> [Problem]: Quote the records that follow in full and exactly; leave out the pictures.
========
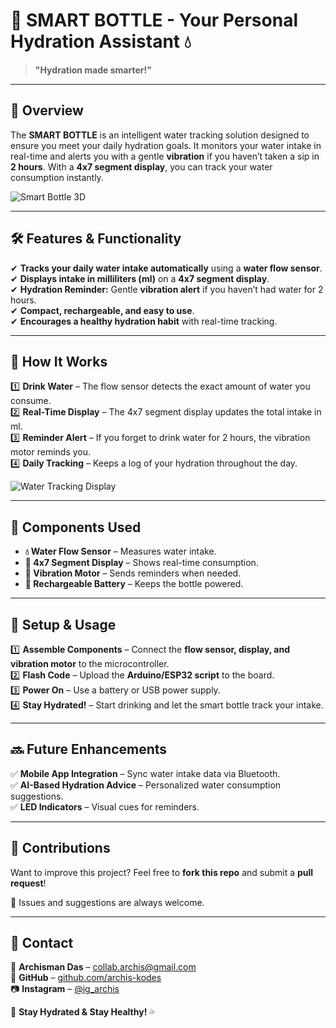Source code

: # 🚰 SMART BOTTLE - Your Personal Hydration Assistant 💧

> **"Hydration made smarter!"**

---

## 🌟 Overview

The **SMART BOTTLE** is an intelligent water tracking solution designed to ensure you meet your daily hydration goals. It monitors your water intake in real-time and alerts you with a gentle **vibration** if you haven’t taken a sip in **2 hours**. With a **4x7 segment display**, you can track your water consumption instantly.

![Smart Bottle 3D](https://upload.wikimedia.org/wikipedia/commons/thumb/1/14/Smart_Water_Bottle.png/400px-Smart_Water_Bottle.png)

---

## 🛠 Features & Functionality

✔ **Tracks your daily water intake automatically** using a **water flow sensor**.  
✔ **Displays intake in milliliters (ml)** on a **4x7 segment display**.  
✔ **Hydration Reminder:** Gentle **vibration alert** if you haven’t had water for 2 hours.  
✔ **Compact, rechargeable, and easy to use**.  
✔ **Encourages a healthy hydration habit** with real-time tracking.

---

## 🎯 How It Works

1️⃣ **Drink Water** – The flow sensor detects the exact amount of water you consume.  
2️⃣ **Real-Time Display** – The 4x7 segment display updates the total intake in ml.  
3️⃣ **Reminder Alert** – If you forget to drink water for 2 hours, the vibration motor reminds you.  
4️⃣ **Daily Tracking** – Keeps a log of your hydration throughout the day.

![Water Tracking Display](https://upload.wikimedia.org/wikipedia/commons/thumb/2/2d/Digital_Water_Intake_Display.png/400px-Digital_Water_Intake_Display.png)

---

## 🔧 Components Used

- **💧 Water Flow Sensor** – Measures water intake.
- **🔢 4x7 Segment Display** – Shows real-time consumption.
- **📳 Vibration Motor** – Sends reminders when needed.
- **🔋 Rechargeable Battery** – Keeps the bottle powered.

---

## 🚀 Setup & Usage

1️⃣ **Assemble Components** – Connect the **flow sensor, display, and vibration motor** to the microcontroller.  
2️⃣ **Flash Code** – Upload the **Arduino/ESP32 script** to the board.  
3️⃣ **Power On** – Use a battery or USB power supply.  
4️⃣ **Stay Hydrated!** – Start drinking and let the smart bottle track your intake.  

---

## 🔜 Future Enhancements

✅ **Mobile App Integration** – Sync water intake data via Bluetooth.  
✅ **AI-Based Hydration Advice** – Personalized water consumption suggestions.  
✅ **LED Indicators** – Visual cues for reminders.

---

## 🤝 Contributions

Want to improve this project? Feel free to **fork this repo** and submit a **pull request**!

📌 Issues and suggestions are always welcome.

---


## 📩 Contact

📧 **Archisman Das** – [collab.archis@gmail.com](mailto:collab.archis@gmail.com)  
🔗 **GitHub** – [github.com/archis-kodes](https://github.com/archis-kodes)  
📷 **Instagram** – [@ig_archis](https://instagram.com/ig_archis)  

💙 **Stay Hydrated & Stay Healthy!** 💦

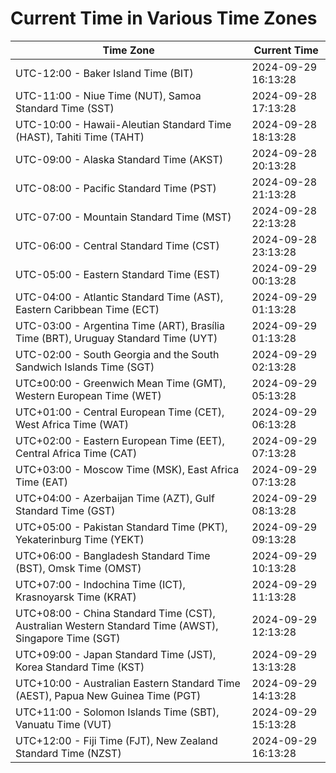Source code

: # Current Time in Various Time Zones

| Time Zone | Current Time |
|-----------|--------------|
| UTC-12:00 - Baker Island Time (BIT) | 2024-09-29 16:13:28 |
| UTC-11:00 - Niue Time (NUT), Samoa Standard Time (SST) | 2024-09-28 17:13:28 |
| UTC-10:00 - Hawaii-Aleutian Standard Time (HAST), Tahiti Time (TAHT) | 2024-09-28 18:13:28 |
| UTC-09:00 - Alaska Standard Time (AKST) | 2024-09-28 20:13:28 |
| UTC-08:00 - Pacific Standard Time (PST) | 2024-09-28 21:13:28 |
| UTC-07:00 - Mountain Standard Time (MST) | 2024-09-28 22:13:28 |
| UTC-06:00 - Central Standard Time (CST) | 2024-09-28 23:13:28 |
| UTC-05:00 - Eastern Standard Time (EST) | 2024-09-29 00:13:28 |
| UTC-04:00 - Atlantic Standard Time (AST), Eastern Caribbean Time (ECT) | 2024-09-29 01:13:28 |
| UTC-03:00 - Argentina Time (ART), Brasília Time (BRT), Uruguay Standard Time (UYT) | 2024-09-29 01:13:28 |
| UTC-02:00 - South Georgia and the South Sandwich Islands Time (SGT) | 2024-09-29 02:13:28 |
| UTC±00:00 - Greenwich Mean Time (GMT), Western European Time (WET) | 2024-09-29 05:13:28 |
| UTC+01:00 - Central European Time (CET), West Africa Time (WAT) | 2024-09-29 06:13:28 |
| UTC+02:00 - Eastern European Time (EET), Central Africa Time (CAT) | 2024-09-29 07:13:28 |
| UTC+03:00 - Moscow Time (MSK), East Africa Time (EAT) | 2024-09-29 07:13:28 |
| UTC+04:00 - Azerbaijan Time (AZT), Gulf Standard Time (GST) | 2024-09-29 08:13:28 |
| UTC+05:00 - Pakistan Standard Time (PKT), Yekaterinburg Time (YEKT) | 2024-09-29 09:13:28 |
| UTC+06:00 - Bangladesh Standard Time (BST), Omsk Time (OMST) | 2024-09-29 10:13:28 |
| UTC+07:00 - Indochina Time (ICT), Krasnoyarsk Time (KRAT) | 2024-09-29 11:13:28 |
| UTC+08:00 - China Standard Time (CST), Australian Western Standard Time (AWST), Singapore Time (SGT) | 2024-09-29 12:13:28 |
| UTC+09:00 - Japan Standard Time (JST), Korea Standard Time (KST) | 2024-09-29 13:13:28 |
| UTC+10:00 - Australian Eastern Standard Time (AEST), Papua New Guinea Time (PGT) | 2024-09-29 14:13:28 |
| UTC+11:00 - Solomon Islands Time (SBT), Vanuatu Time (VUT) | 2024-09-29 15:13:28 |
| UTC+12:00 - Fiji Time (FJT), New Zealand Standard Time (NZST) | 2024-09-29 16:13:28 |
========
> [Output for this task]:
Source code

: # 🚰 SMART BOTTLE - Your Personal Hydration Assistant 💧

> **"Hydration made smarter!"**

---

## 🌟 Overview

The **SMART BOTTLE** is an intelligent water tracking solution designed to ensure you meet your daily hydration goals. It monitors your water intake in real-time and alerts you with a gentle **vibration** if you haven’t taken a sip in **2 hours**. With a **4x7 segment display**, you can track your water consumption instantly.

![Smart Bottle 3D](https://upload.wikimedia.org/wikipedia/commons/thumb/1/14/Smart_Water_Bottle.png/400px-Smart_Water_Bottle.png)

---

## 🛠 Features & Functionality

✔ **Tracks your daily water intake automatically** using a **water flow sensor**.  
✔ **Displays intake in milliliters (ml)** on a **4x7 segment display**.  
✔ **Hydration Reminder:** Gentle **vibration alert** if you haven’t had water for 2 hours.  
✔ **Compact, rechargeable, and easy to use**.  
✔ **Encourages a healthy hydration habit** with real-time tracking.

---

## 🎯 How It Works

1️⃣ **Drink Water** – The flow sensor detects the exact amount of water you consume.  
2️⃣ **Real-Time Display** – The 4x7 segment display updates the total intake in ml.  
3️⃣ **Reminder Alert** – If you forget to drink water for 2 hours, the vibration motor reminds you.  
4️⃣ **Daily Tracking** – Keeps a log of your hydration throughout the day.

![Water Tracking Display](https://upload.wikimedia.org/wikipedia/commons/thumb/2/2d/Digital_Water_Intake_Display.png/400px-Digital_Water_Intake_Display.png)

---

## 🔧 Components Used

- **💧 Water Flow Sensor** – Measures water intake.
- **🔢 4x7 Segment Display** – Shows real-time consumption.
- **📳 Vibration Motor** – Sends reminders when needed.
- **🔋 Rechargeable Battery** – Keeps the bottle powered.

---

## 🚀 Setup & Usage

1️⃣ **Assemble Components** – Connect the **flow sensor, display, and vibration motor** to the microcontroller.  
2️⃣ **Flash Code** – Upload the **Arduino/ESP32 script** to the board.  
3️⃣ **Power On** – Use a battery or USB power supply.  
4️⃣ **Stay Hydrated!** – Start drinking and let the smart bottle track your intake.  

---

## 🔜 Future Enhancements

✅ **Mobile App Integration** – Sync water intake data via Bluetooth.  
✅ **AI-Based Hydration Advice** – Personalized water consumption suggestions.  
✅ **LED Indicators** – Visual cues for reminders.

---

## 🤝 Contributions

Want to improve this project? Feel free to **fork this repo** and submit a **pull request**!

📌 Issues and suggestions are always welcome.

---


## 📩 Contact

📧 **Archisman Das** – [collab.archis@gmail.com](mailto:collab.archis@gmail.com)  
🔗 **GitHub** – [github.com/archis-kodes](https://github.com/archis-kodes)  
📷 **Instagram** – [@ig_archis](https://instagram.com/ig_archis)  

💙 **Stay Hydrated & Stay Healthy!** 💦

Source code

: # Current Time in Various Time Zones

| Time Zone | Current Time |
|-----------|--------------|
| UTC-12:00 - Baker Island Time (BIT) | 2024-09-29 16:13:28 |
| UTC-11:00 - Niue Time (NUT), Samoa Standard Time (SST) | 2024-09-28 17:13:28 |
| UTC-10:00 - Hawaii-Aleutian Standard Time (HAST), Tahiti Time (TAHT) | 2024-09-28 18:13:28 |
| UTC-09:00 - Alaska Standard Time (AKST) | 2024-09-28 20:13:28 |
| UTC-08:00 - Pacific Standard Time (PST) | 2024-09-28 21:13:28 |
| UTC-07:00 - Mountain Standard Time (MST) | 2024-09-28 22:13:28 |
| UTC-06:00 - Central Standard Time (CST) | 2024-09-28 23:13:28 |
| UTC-05:00 - Eastern Standard Time (EST) | 2024-09-29 00:13:28 |
| UTC-04:00 - Atlantic Standard Time (AST), Eastern Caribbean Time (ECT) | 2024-09-29 01:13:28 |
| UTC-03:00 - Argentina Time (ART), Brasília Time (BRT), Uruguay Standard Time (UYT) | 2024-09-29 01:13:28 |
| UTC-02:00 - South Georgia and the South Sandwich Islands Time (SGT) | 2024-09-29 02:13:28 |
| UTC±00:00 - Greenwich Mean Time (GMT), Western European Time (WET) | 2024-09-29 05:13:28 |
| UTC+01:00 - Central European Time (CET), West Africa Time (WAT) | 2024-09-29 06:13:28 |
| UTC+02:00 - Eastern European Time (EET), Central Africa Time (CAT) | 2024-09-29 07:13:28 |
| UTC+03:00 - Moscow Time (MSK), East Africa Time (EAT) | 2024-09-29 07:13:28 |
| UTC+04:00 - Azerbaijan Time (AZT), Gulf Standard Time (GST) | 2024-09-29 08:13:28 |
| UTC+05:00 - Pakistan Standard Time (PKT), Yekaterinburg Time (YEKT) | 2024-09-29 09:13:28 |
| UTC+06:00 - Bangladesh Standard Time (BST), Omsk Time (OMST) | 2024-09-29 10:13:28 |
| UTC+07:00 - Indochina Time (ICT), Krasnoyarsk Time (KRAT) | 2024-09-29 11:13:28 |
| UTC+08:00 - China Standard Time (CST), Australian Western Standard Time (AWST), Singapore Time (SGT) | 2024-09-29 12:13:28 |
| UTC+09:00 - Japan Standard Time (JST), Korea Standard Time (KST) | 2024-09-29 13:13:28 |
| UTC+10:00 - Australian Eastern Standard Time (AEST), Papua New Guinea Time (PGT) | 2024-09-29 14:13:28 |
| UTC+11:00 - Solomon Islands Time (SBT), Vanuatu Time (VUT) | 2024-09-29 15:13:28 |
| UTC+12:00 - Fiji Time (FJT), New Zealand Standard Time (NZST) | 2024-09-29 16:13:28 |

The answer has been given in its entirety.